■ What is needed ■
Consider the records below. How many of their lines include the word "begin"? State the number and nothing else.

-- Opening Marker --

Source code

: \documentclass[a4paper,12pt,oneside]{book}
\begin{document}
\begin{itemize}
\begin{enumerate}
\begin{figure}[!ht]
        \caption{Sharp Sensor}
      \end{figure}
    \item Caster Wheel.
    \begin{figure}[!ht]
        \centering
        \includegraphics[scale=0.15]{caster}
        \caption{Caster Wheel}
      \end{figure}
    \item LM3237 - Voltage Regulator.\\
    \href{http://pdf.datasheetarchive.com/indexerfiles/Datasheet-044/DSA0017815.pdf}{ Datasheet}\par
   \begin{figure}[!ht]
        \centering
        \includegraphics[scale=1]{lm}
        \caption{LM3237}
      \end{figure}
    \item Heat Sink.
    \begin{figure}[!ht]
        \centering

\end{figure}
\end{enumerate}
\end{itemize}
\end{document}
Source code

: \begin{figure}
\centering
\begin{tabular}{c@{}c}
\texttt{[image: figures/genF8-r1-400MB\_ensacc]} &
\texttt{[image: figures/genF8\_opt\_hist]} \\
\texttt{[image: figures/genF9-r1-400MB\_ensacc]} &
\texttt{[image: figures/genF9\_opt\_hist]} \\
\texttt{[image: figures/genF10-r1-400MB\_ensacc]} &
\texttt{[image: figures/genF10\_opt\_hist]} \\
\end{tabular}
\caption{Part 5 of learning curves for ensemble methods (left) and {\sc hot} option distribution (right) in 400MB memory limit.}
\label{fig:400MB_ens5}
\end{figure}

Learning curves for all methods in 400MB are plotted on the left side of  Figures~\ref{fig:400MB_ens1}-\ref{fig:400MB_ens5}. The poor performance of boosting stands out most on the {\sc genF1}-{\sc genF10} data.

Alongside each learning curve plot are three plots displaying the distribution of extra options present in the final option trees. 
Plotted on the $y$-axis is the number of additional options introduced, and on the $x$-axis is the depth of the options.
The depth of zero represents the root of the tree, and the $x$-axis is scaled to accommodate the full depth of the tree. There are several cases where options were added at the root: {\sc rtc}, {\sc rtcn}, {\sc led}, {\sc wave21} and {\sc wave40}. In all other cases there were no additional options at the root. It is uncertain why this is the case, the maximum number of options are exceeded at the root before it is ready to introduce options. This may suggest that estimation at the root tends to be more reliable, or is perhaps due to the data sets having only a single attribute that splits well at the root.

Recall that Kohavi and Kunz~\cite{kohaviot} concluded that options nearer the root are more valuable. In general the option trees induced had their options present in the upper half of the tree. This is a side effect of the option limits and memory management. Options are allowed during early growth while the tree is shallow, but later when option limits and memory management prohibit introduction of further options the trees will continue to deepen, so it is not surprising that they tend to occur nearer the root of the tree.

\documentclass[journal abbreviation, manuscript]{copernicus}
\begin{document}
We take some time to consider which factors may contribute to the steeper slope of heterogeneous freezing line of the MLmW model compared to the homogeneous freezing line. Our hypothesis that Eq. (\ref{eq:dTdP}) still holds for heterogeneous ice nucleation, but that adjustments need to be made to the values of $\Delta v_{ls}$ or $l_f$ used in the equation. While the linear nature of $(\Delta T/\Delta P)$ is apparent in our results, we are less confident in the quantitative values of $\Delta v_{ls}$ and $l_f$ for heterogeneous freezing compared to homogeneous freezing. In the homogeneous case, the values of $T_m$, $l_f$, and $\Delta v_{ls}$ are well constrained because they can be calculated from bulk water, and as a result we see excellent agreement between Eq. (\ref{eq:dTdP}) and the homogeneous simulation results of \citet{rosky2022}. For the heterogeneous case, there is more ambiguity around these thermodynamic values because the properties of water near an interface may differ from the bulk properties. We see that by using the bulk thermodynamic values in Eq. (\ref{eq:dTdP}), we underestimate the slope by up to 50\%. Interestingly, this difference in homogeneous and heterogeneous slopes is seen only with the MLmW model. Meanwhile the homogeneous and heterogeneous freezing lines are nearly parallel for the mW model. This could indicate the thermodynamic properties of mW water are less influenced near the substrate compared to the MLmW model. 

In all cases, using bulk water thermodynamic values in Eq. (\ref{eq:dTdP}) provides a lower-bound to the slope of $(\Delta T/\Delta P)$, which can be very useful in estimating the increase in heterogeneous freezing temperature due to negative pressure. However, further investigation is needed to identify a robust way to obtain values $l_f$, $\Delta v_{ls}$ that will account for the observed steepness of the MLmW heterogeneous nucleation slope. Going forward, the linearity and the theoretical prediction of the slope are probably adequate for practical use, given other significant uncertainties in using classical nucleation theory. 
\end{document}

-- Closing Marker --

■ Expected answer ■
10